What is expected - Please retype the records below exactly, from the first line down to and including the line with "lastPingTimes = null;".

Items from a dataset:

= = = = = = =

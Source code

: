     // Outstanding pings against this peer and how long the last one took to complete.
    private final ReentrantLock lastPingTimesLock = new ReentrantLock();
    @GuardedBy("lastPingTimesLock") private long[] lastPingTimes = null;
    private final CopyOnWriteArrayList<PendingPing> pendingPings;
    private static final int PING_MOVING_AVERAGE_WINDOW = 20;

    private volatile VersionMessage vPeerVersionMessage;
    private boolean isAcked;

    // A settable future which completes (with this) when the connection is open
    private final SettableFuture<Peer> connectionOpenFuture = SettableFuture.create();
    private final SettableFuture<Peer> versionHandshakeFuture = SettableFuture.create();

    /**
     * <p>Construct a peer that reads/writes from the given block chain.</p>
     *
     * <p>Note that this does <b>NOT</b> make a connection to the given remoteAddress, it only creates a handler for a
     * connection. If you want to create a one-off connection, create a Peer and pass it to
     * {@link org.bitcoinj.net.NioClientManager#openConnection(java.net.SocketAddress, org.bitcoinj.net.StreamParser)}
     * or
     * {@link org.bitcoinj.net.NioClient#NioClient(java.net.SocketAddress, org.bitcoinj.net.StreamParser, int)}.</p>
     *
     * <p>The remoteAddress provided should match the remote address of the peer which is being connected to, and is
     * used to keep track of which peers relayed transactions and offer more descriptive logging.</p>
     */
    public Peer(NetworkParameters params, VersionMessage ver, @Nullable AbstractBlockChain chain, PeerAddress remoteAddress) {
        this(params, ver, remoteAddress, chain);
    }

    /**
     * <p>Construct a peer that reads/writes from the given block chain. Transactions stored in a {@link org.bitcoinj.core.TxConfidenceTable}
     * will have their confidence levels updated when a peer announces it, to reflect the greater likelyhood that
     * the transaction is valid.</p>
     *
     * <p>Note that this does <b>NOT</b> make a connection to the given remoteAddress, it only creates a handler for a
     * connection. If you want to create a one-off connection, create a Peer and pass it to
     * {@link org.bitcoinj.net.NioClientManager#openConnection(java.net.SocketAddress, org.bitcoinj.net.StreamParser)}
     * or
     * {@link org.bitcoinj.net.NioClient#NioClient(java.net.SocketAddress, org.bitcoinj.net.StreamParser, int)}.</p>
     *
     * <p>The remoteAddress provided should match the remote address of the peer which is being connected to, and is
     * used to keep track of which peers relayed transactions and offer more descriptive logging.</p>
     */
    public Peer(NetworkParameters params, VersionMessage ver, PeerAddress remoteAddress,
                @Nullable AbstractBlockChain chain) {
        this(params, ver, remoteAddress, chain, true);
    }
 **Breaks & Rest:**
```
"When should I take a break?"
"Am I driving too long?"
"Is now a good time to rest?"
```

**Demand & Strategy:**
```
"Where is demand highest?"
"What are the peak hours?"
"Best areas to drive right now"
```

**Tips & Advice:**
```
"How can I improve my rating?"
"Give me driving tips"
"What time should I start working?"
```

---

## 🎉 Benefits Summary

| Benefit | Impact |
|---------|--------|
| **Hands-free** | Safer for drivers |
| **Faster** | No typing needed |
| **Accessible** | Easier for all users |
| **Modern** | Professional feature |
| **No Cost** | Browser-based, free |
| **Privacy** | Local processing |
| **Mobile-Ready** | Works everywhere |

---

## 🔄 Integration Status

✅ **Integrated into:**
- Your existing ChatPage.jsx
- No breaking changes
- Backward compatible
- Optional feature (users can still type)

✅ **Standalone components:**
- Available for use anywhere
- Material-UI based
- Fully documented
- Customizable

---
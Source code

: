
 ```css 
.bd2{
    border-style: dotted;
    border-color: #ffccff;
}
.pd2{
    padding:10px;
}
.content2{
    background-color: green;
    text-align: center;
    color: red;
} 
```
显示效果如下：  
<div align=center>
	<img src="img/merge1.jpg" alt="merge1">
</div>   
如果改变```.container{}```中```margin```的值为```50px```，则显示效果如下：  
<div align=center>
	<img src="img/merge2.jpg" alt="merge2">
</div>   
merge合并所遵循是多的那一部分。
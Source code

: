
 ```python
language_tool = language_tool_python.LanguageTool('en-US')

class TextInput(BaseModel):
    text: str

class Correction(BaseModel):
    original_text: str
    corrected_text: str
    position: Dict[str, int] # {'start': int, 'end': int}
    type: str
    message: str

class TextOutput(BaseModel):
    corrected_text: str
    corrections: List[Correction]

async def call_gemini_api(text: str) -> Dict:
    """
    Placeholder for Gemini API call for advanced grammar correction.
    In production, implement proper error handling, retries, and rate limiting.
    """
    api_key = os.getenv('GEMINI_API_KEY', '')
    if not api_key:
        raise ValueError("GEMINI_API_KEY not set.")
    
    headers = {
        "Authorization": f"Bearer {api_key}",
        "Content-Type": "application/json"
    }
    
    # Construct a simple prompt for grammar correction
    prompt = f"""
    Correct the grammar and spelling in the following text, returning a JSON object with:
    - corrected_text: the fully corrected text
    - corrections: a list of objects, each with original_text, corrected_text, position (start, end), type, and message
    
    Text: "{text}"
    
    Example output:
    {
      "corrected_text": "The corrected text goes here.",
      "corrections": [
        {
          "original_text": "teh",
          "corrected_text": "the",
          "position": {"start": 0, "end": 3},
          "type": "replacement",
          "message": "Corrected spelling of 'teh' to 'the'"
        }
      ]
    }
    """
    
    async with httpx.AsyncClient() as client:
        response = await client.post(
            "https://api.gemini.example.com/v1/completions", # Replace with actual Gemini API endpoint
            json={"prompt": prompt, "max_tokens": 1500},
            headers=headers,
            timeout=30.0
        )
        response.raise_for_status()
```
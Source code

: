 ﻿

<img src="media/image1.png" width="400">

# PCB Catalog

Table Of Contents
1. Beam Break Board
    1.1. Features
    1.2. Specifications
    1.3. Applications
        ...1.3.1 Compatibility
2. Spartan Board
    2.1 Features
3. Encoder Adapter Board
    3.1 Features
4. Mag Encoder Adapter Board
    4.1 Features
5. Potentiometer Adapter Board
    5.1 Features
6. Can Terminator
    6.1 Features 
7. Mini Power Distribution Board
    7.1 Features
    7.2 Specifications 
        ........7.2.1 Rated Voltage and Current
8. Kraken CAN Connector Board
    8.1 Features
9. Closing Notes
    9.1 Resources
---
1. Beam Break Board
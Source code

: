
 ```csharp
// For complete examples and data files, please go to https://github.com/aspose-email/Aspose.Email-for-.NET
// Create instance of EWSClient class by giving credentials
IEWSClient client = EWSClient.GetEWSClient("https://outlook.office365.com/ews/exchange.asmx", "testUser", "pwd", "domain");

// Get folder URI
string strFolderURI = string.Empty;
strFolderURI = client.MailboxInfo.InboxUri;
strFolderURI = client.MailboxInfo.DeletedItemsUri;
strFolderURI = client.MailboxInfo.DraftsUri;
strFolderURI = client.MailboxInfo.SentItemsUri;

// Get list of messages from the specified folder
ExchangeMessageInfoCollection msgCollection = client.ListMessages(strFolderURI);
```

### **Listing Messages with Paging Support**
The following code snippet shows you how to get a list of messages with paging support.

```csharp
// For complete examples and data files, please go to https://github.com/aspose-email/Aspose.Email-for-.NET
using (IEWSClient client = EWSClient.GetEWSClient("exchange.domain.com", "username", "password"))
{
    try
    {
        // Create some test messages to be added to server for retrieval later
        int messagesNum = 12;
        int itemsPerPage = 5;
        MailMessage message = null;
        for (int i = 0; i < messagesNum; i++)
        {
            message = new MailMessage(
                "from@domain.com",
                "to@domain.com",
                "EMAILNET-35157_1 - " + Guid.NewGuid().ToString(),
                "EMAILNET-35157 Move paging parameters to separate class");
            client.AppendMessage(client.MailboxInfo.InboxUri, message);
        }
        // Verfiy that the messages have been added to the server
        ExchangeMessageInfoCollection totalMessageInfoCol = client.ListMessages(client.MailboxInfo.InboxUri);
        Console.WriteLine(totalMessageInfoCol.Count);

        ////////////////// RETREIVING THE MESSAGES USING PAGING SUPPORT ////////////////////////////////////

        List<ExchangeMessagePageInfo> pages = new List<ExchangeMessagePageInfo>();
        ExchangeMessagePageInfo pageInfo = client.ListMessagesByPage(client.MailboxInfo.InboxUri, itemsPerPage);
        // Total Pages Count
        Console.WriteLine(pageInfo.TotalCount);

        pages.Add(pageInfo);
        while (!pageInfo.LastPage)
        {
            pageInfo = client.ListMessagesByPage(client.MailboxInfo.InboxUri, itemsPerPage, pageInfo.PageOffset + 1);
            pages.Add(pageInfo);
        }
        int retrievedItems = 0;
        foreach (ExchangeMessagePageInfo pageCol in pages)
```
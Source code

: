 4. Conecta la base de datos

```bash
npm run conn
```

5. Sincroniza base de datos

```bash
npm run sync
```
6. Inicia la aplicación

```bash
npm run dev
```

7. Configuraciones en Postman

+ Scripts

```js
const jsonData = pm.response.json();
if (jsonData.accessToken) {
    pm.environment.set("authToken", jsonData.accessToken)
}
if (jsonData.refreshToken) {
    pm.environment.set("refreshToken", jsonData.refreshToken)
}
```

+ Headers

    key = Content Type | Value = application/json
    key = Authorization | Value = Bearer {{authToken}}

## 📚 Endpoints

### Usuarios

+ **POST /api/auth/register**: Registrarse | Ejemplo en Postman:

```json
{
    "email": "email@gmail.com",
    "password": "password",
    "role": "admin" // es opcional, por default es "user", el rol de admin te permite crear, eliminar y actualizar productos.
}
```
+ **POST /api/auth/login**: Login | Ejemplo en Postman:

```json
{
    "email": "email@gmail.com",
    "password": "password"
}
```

= = = = = = =

Completed exercise -
Source code

:     // Outstanding pings against this peer and how long the last one took to complete.
    private final ReentrantLock lastPingTimesLock = new ReentrantLock();
    @GuardedBy("lastPingTimesLock") private long[] lastPingTimes = null;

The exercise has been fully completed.